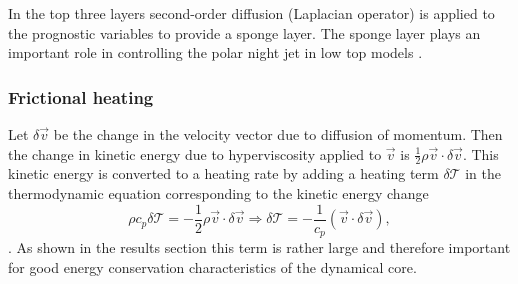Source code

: \documentclass{agujournal}
\begin{document}
{In the top three layers second-order diffusion (Laplacian operator) is applied to the prognostic variables to provide a sponge layer. The sponge layer plays an important role in controlling the polar night jet in low top models \citep[see, e.g., ][]{L2011IJHPC}.

%
\subsubsection{Frictional heating}\label{sec:frictional_heating}
Let $\delta \vec{v}$ be the change in the velocity vector due to diffusion of momentum. Then the change in kinetic energy due to hyperviscosity applied to $\vec{v}$ is $\frac{1}{2}\rho \vec{v} \cdot \delta \vec{v}$. This kinetic energy is converted to a heating rate by adding a heating term $\delta \mathcal{T}$ in the thermodynamic equation corresponding to the kinetic energy change
\begin{equation}
\rho c_p \delta \mathcal{T}=-\frac{1}{2}\rho \vec{v} \cdot \delta \vec{v} \Rightarrow
 \delta \mathcal{T}=-\frac{1}{c_p}\left(\vec{v}\cdot \delta \vec{v}\right),\label{eq:tcp}
\end{equation}
\citep[p.71 in ][]{CAM5}. As shown in the results section this term is rather large and therefore important for good energy conservation characteristics of the dynamical core.
}
\end{document}
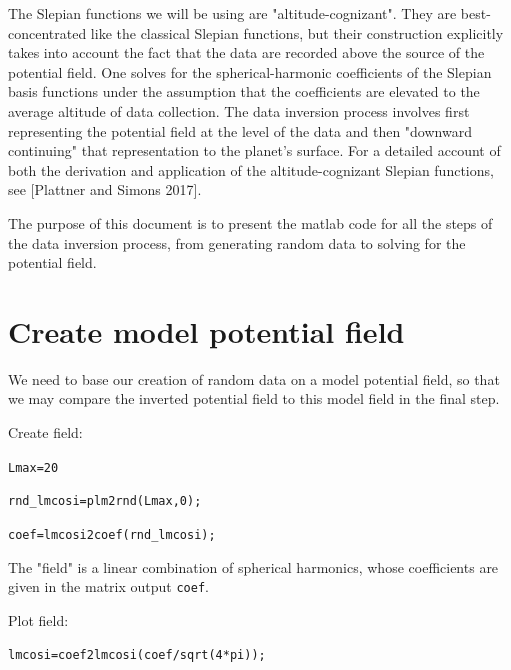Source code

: \documentclass{article}
\begin{document}
The Slepian functions we will be using are "altitude-cognizant". They are best-concentrated like the classical Slepian functions, but their construction explicitly takes into account the fact that the data are recorded above the source of the potential field. One solves for the spherical-harmonic coefficients of the Slepian basis functions under the assumption that the coefficients are elevated to the average altitude of data collection. The data inversion process involves first representing the potential field at the level of the data and then "downward continuing" that representation to the planet's surface. For a detailed account of both the derivation and application of the altitude-cognizant Slepian functions, see [Plattner and Simons 2017]. 

The purpose of this document is to present the matlab code for all the steps of the data inversion process, from generating random data to solving for the potential field.

\section{Create model potential field}

We need to base our creation of random data on a model potential field, so that we may compare the inverted potential field to this model field in the final step.

\vspace{3mm}

\setlength{\parskip}{.1mm}

Create field:

\vspace{3mm}

\verb!Lmax=20 !

\verb!rnd_lmcosi=plm2rnd(Lmax,0);!

\verb!coef=lmcosi2coef(rnd_lmcosi);!

\setlength{\parskip}{0.5cm plus4mm minus3mm}

The "field" is a linear combination of spherical harmonics, whose coefficients are given in the matrix output \verb!coef!.

\vspace{3mm}

\setlength{\parskip}{.1mm}

Plot field:

\vspace{3mm}

\verb!lmcosi=coef2lmcosi(coef/sqrt(4*pi));!
\end{document}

[Your objective] Where a line of the data contains "frac", copy that line.

[Written response]
Let $\delta \vec{v}$ be the change in the velocity vector due to diffusion of momentum. Then the change in kinetic energy due to hyperviscosity applied to $\vec{v}$ is $\frac{1}{2}\rho \vec{v} \cdot \delta \vec{v}$. This kinetic energy is converted to a heating rate by adding a heating term $\delta \mathcal{T}$ in the thermodynamic equation corresponding to the kinetic energy change
\rho c_p \delta \mathcal{T}=-\frac{1}{2}\rho \vec{v} \cdot \delta \vec{v} \Rightarrow
 \delta \mathcal{T}=-\frac{1}{c_p}\left(\vec{v}\cdot \delta \vec{v}\right),\label{eq:tcp}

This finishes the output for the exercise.